Collected data:
================================
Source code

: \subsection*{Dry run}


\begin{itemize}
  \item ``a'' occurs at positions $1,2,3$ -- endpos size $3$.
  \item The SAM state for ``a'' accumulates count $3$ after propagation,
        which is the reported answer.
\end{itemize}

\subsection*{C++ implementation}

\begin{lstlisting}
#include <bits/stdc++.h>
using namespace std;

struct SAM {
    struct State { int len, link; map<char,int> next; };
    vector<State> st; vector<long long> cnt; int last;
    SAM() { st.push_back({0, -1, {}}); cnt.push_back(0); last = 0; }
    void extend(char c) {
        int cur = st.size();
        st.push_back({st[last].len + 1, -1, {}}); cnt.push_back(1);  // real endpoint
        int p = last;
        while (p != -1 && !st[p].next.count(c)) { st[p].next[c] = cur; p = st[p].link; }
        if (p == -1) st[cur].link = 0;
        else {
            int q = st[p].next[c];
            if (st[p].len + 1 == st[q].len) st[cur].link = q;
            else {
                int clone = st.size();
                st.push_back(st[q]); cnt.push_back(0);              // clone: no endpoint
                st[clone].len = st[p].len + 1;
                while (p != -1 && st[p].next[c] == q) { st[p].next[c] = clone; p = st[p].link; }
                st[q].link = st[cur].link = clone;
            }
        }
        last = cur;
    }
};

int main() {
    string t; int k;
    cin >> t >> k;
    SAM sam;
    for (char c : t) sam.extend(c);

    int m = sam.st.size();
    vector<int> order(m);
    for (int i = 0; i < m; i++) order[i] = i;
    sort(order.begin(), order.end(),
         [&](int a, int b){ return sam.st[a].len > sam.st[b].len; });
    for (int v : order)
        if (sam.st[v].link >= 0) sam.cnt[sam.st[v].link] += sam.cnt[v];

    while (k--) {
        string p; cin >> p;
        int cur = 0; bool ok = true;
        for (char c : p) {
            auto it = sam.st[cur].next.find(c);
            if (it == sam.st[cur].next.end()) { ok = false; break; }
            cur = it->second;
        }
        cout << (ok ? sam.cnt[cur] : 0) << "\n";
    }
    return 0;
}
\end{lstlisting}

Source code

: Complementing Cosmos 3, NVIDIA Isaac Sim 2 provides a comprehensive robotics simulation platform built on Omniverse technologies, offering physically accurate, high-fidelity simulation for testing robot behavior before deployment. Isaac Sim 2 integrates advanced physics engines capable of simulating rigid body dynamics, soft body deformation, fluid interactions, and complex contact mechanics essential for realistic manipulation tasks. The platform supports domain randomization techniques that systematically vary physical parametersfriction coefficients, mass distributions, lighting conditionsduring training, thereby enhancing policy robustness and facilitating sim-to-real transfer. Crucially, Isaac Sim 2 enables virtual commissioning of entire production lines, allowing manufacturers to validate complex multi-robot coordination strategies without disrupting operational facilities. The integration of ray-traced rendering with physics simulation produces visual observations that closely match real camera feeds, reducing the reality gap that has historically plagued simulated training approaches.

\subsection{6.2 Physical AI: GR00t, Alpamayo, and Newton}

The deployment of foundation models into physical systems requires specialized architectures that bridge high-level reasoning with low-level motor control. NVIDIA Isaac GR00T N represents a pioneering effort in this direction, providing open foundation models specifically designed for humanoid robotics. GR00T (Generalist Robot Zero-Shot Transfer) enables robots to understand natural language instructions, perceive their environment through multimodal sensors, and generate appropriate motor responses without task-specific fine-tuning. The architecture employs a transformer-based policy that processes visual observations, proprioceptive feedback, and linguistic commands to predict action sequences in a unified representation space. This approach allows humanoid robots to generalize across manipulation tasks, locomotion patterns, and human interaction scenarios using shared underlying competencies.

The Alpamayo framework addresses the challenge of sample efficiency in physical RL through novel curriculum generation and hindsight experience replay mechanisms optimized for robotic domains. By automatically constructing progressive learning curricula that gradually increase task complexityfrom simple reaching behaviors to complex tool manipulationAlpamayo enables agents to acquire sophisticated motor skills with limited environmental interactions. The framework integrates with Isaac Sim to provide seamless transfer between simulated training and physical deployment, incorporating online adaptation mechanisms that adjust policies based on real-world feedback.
================================
**REQUIRED WORK**. For each line above that includes "return", copy the line.

**ANSWER FOR THIS EXERCISE**.
         [&](int a, int b){ return sam.st[a].len > sam.st[b].len; });
    return 0;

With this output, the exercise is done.